The hazing scandal that has rocked the school this month includes allegations of physical, sexual and emotional abuse. The plaintiff in Monday’s lawsuit, 26-year-old former Northwestern quarterback Lloyd Yates, recently told the Tribune in an exclusive interview he has been haunted by nightmares and anxiety since he joined the Wildcats in 2015 and graduated in 2018.

Yates is being represented by attorneys Ben Crump and Steven Levin, who have said that they will be filing suits on behalf of at least 15 former student athletes with similar experiences and that they are in conversations with at least 50 others.

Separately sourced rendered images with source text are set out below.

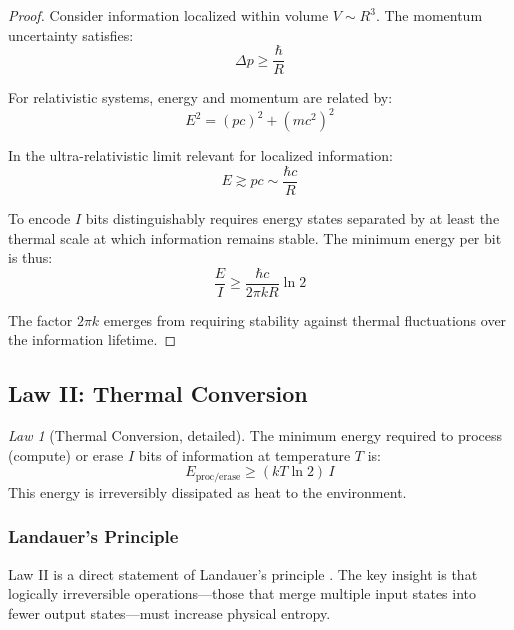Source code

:\documentclass[11pt,a4paper]{article}
\theoremstyle{plain}
\theoremstyle{definition}
\theoremstyle{remark}
\newtheorem{law}{Law}
\begin{document}
\begin{proof}
Consider information localized within volume $V \sim R^3$. The momentum uncertainty satisfies:
\begin{equation}
\Delta p \geq \frac{\hbar}{R}
\end{equation}

For relativistic systems, energy and momentum are related by:
\begin{equation}
E^2 = (pc)^2 + (mc^2)^2
\end{equation}

In the ultra-relativistic limit relevant for localized information:
\begin{equation}
E \gtrsim pc \sim \frac{\hbar c}{R}
\end{equation}

To encode $I$ bits distinguishably requires energy states separated by at least the thermal scale at which information remains stable. The minimum energy per bit is thus:
\begin{equation}
\frac{E}{I} \geq \frac{\hbar c}{2\pi k R}\ln 2
\end{equation}

The factor $2\pi k$ emerges from requiring stability against thermal fluctuations over the information lifetime.
\end{proof}

\subsection{Law II: Thermal Conversion}

\begin{law}[Thermal Conversion, detailed]
The minimum energy required to process (compute) or erase $I$ bits of information at temperature $T$ is:
\begin{equation}
E_{\text{proc/erase}} \geq (kT\ln 2)\,I
\label{eq:landauer_general}
\end{equation}
This energy is irreversibly dissipated as heat to the environment.
\end{law}

\subsubsection{Landauer's Principle}

Law II is a direct statement of Landauer's principle \cite{landauer1961irreversibility}. The key insight is that logically irreversible operations—those that merge multiple input states into fewer output states—must increase physical entropy.
\end{document}
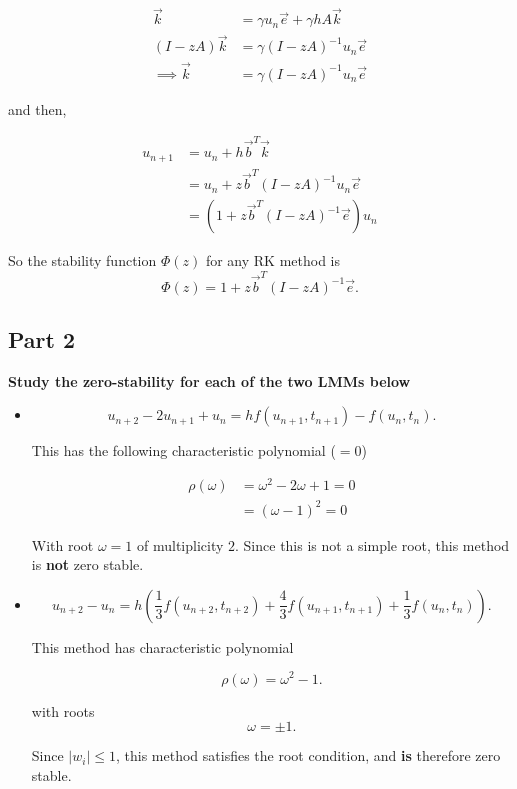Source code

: \documentclass{article}
\begin{document}
\begin{itemize}
    \begin{align*}
      \vec{k} &= \gamma u_{n}\vec{e}+ \gamma hA\vec{k} \\
      (I-zA)\vec{k} & = \gamma (I-zA)^{-1}u_{n}\vec{e} \\
      \implies \vec{k} &= \gamma (I-zA)^{-1} u_{n} \vec{e}
    \end{align*}

    \par and then,

    \begin{align*}
      u_{n+1} &= u_{n} + h\vec{b}^T\vec{k} \\
             &= u_{n} + z \vec{b}^{T} (I-zA)^{-1} u_{n} \vec{e} \\
             &= \left(1 +z \vec{b}^{T} (I-zA)^{-1}  \vec{e} \right) u_{n}
    \end{align*}

    \par So the stability function $\Phi (z)$ for any RK method is
    \[
    \boxed{\Phi (z) = 1 +z \vec{b}^{T} (I-zA)^{-1}  \vec{e}}
    .\] 

\end{itemize}

\subsection{Part 2}%
\label{sub:part_2}

\par \textbf{Study the zero-stability for each of the two LMMs below}

\begin{itemize}
  \item \[
      u_{n+2}-2u_{n+1} + u_{n} = hf(u_{n+1},t_{n+1}) - f(u_{n},t_{n})
  .\] 

  \par This has the following characteristic polynomial ($=0$)

  \begin{align*}
    \rho (\omega) &= \omega^{2} -2 \omega + 1 = 0 \\
                  &= ( \omega - 1)^{2} = 0
  \end{align*}

  With root $ \omega = 1$ of multiplicity $2$. Since this is not a simple root,
  this method is \textbf{not} zero stable.

\item \[
    u_{n+2} - u_{n} = h \left( \frac{1}{3} f(u_{n+2}, t_{n+2}) + \frac{4}{3}
    f(u_{n+1},t_{n+1}) + \frac{1}{3}f(u_n,t_n)\right)
.\] 

\par This method has characteristic polynomial 

\[
  \rho ( \omega) = \omega^{2} -1
.\] 

with roots 
\[
\omega = \pm 1
.\] 

Since $|w_i|\leq 1$, this method satisfies the root condition, and \textbf{is} therefore
zero stable.

\end{itemize}
\end{document}
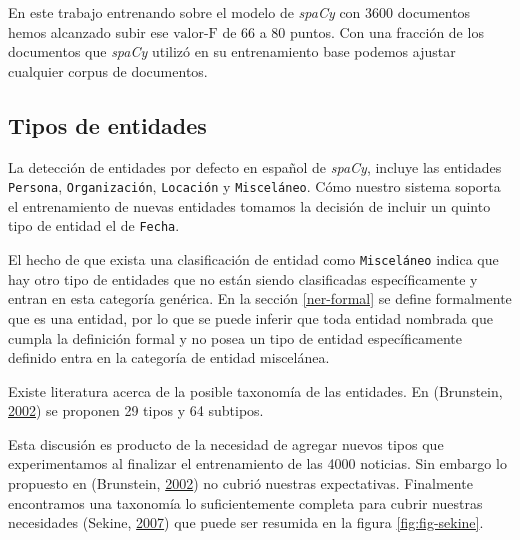 \documentclass[12pt,a4paper,]{scrartcl}
\begin{document}
En este trabajo entrenando sobre el modelo de \emph{spaCy} con 3600 documentos hemos alcanzado subir ese \(\text{valor-F}\) de 66 a 80 puntos. Con una fracción de los documentos que \emph{spaCy} utilizó en su entrenamiento base podemos ajustar cualquier corpus de documentos.

\hypertarget{tipos-de-entidades}{%
\subsection{Tipos de entidades}\label{tipos-de-entidades}}

La detección de entidades por defecto en español de \emph{spaCy}, incluye las entidades \texttt{Persona}, \texttt{Organización}, \texttt{Locación} y \texttt{Misceláneo}. Cómo nuestro sistema soporta el entrenamiento de nuevas entidades tomamos la decisión de incluir un quinto tipo de entidad el de \texttt{Fecha}.

El hecho de que exista una clasificación de entidad como \texttt{Misceláneo} indica que hay otro tipo de entidades que no están siendo clasificadas específicamente y entran en esta categoría genérica. En la sección \ref{ner-formal} se define formalmente que es una entidad, por lo que se puede inferir que toda entidad nombrada que cumpla la definición formal y no posea un tipo de entidad específicamente definido entra en la categoría de entidad miscelánea.

Existe literatura acerca de la posible taxonomía de las entidades. En (Brunstein, \protect\hyperlink{ref-brunstein2002}{2002}) se proponen 29 tipos y 64 subtipos.

Esta discusión es producto de la necesidad de agregar nuevos tipos que experimentamos al finalizar el entrenamiento de las 4000 noticias. Sin embargo lo propuesto en (Brunstein, \protect\hyperlink{ref-brunstein2002}{2002}) no cubrió nuestras expectativas. Finalmente encontramos una taxonomía lo suficientemente completa para cubrir nuestras necesidades (Sekine, \protect\hyperlink{ref-Sekine-NER}{2007}) que puede ser resumida en la figura \ref{fig:fig-sekine}.
\end{document}
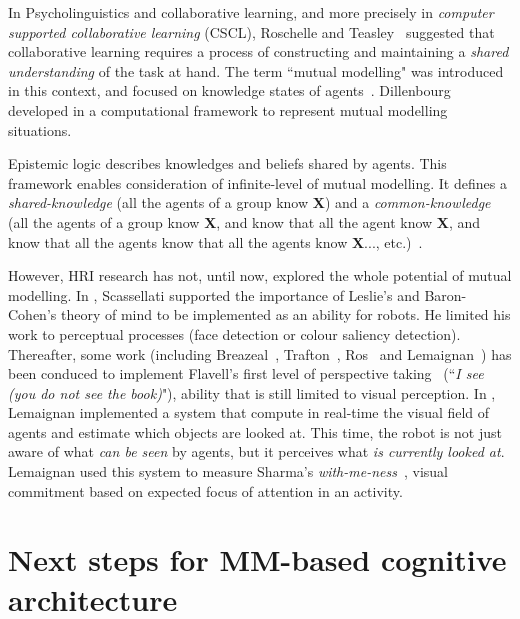 \documentclass[conference]{IEEEtran}
\begin{document}
In Psycholinguistics and collaborative learning, and more precisely in \textit{computer supported collaborative learning} (CSCL), Roschelle and Teasley~\cite{roschelle1995construction} suggested that collaborative learning requires a process of constructing and maintaining a \textit{shared understanding} of the task at hand. 
The term ``mutual modelling" was introduced in this context, and focused on knowledge states of agents~\cite{dillenbourg1999you}. Dillenbourg developed in \cite{sangin2007partner} a computational framework to represent mutual modelling situations.

Epistemic logic describes knowledges and beliefs shared by agents. This framework enables consideration of infinite-level of mutual modelling. It defines a \textit{shared-knowledge} (all the agents of a group know \textbf{X}) and a \textit{common-knowledge} (all the agents of a group know \textbf{X}, and know that all the agent know \textbf{X}, and know that all the agents know that all the agents know \textbf{X}..., etc.)~\cite{hendricks2008epistemic}. 

However, HRI research has not, until now, explored the whole potential of mutual modelling. In \cite{scassellati2002theory}, Scassellati supported the importance of Leslie's and Baron-Cohen's theory of mind to be implemented as an ability for robots. He limited his work to perceptual processes (face detection or colour saliency detection). Thereafter, some work (including Breazeal~\cite{breazeal2006using}, Trafton~\cite{Trafton2005}, Ros~\cite{Ros2010} and Lemaignan~\cite{lemaignan2012thesis}) has been conduced to implement Flavell's first level of perspective taking~\cite{flavell1977development} (``\textit{I see (you do not see the book)}"), ability that is still limited to visual perception. In \cite{lemaignan2016realtime}, Lemaignan implemented a system that compute in real-time the visual field of agents and estimate which objects are looked at. This time, the robot is not just aware of what \textit{can be seen} by agents, but it perceives what \textit{is currently looked at}. Lemaignan used this system to measure Sharma's \textit{with-me-ness}~\cite{sharma2014me}, visual commitment based on expected focus of attention in an activity. 

\section{Next steps for MM-based cognitive architecture}
\end{document}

Crump and Levin are suing Northwestern on Yates’ behalf seeking monetary damages to cover damages and costs incurred from negligence, willful and wanton conduct and gender-related violence.

The Crump legal team scheduled a midday news conference to discuss the lawsuit.

“I was conditioned to think this stuff is normal, and this was what goes on in college football, this is what goes on in these locker rooms,” Yates told the Tribune earlier this month. “And I think Northwestern has a bit of work to do to make things right, and make sure that this culture doesn’t exist.”

In a statement, the school has noted they launched an investigation into hazing allegations after complaints late last year. A letter to faculty from university President Michael Schill released last week stated that the school would hire an outside firm to “evaluate the sufficiency” of the school’s accountability measures.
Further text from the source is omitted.